-- Task details --
Your answer must be an exact copy of the entries below, with no pictures in it.

::::::::::

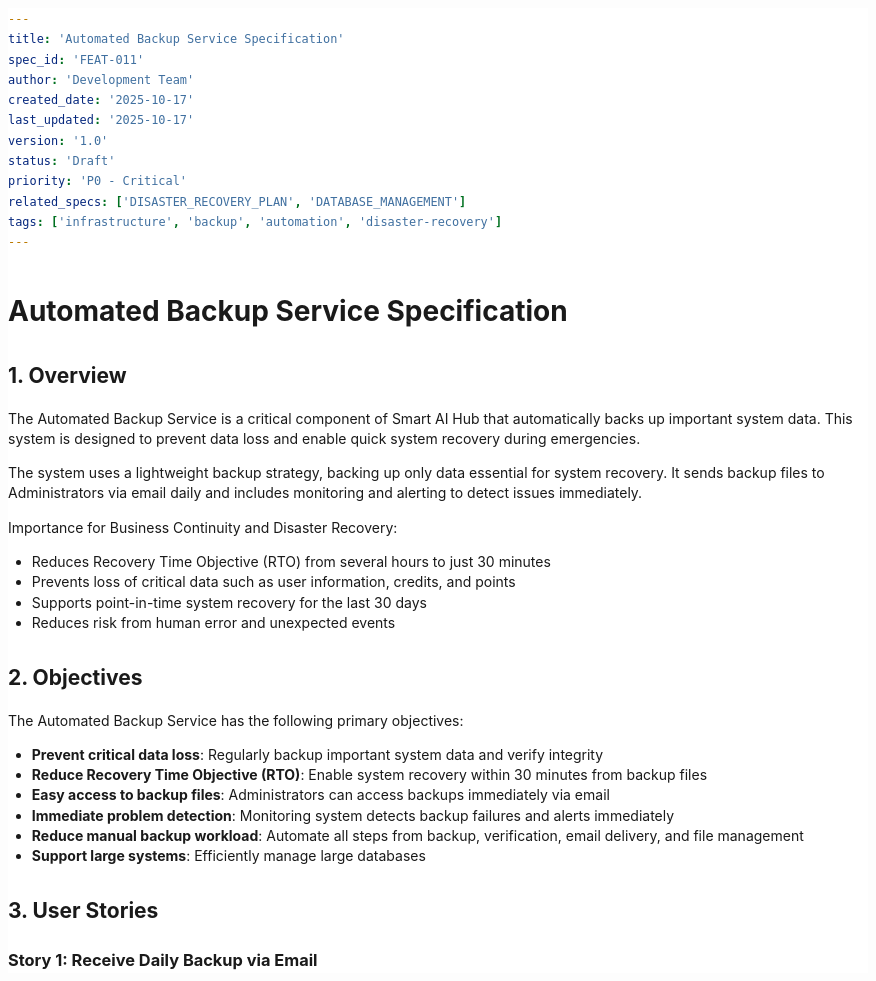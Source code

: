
 ```yaml
---
title: 'Automated Backup Service Specification'
spec_id: 'FEAT-011'
author: 'Development Team'
created_date: '2025-10-17'
last_updated: '2025-10-17'
version: '1.0'
status: 'Draft'
priority: 'P0 - Critical'
related_specs: ['DISASTER_RECOVERY_PLAN', 'DATABASE_MANAGEMENT']
tags: ['infrastructure', 'backup', 'automation', 'disaster-recovery']
---
```


# Automated Backup Service Specification

## 1. Overview

The Automated Backup Service is a critical component of Smart AI Hub that automatically backs up important system data. This system is designed to prevent data loss and enable quick system recovery during emergencies.

The system uses a lightweight backup strategy, backing up only data essential for system recovery. It sends backup files to Administrators via email daily and includes monitoring and alerting to detect issues immediately.

Importance for Business Continuity and Disaster Recovery:

- Reduces Recovery Time Objective (RTO) from several hours to just 30 minutes
- Prevents loss of critical data such as user information, credits, and points
- Supports point-in-time system recovery for the last 30 days
- Reduces risk from human error and unexpected events

## 2. Objectives

The Automated Backup Service has the following primary objectives:

- **Prevent critical data loss**: Regularly backup important system data and verify integrity
- **Reduce Recovery Time Objective (RTO)**: Enable system recovery within 30 minutes from backup files
- **Easy access to backup files**: Administrators can access backups immediately via email
- **Immediate problem detection**: Monitoring system detects backup failures and alerts immediately
- **Reduce manual backup workload**: Automate all steps from backup, verification, email delivery, and file management
- **Support large systems**: Efficiently manage large databases

## 3. User Stories

### Story 1: Receive Daily Backup via Email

::::::::::

-- Result of this task --
Source code

:
 ```yaml
---
title: 'Automated Backup Service Specification'
spec_id: 'FEAT-011'
author: 'Development Team'
created_date: '2025-10-17'
last_updated: '2025-10-17'
version: '1.0'
status: 'Draft'
priority: 'P0 - Critical'
related_specs: ['DISASTER_RECOVERY_PLAN', 'DATABASE_MANAGEMENT']
tags: ['infrastructure', 'backup', 'automation', 'disaster-recovery']
---
```


# Automated Backup Service Specification

## 1. Overview

The Automated Backup Service is a critical component of Smart AI Hub that automatically backs up important system data. This system is designed to prevent data loss and enable quick system recovery during emergencies.

The system uses a lightweight backup strategy, backing up only data essential for system recovery. It sends backup files to Administrators via email daily and includes monitoring and alerting to detect issues immediately.

Importance for Business Continuity and Disaster Recovery:

- Reduces Recovery Time Objective (RTO) from several hours to just 30 minutes
- Prevents loss of critical data such as user information, credits, and points
- Supports point-in-time system recovery for the last 30 days
- Reduces risk from human error and unexpected events

## 2. Objectives

The Automated Backup Service has the following primary objectives:

- **Prevent critical data loss**: Regularly backup important system data and verify integrity
- **Reduce Recovery Time Objective (RTO)**: Enable system recovery within 30 minutes from backup files
- **Easy access to backup files**: Administrators can access backups immediately via email
- **Immediate problem detection**: Monitoring system detects backup failures and alerts immediately
- **Reduce manual backup workload**: Automate all steps from backup, verification, email delivery, and file management
- **Support large systems**: Efficiently manage large databases

## 3. User Stories

### Story 1: Receive Daily Backup via Email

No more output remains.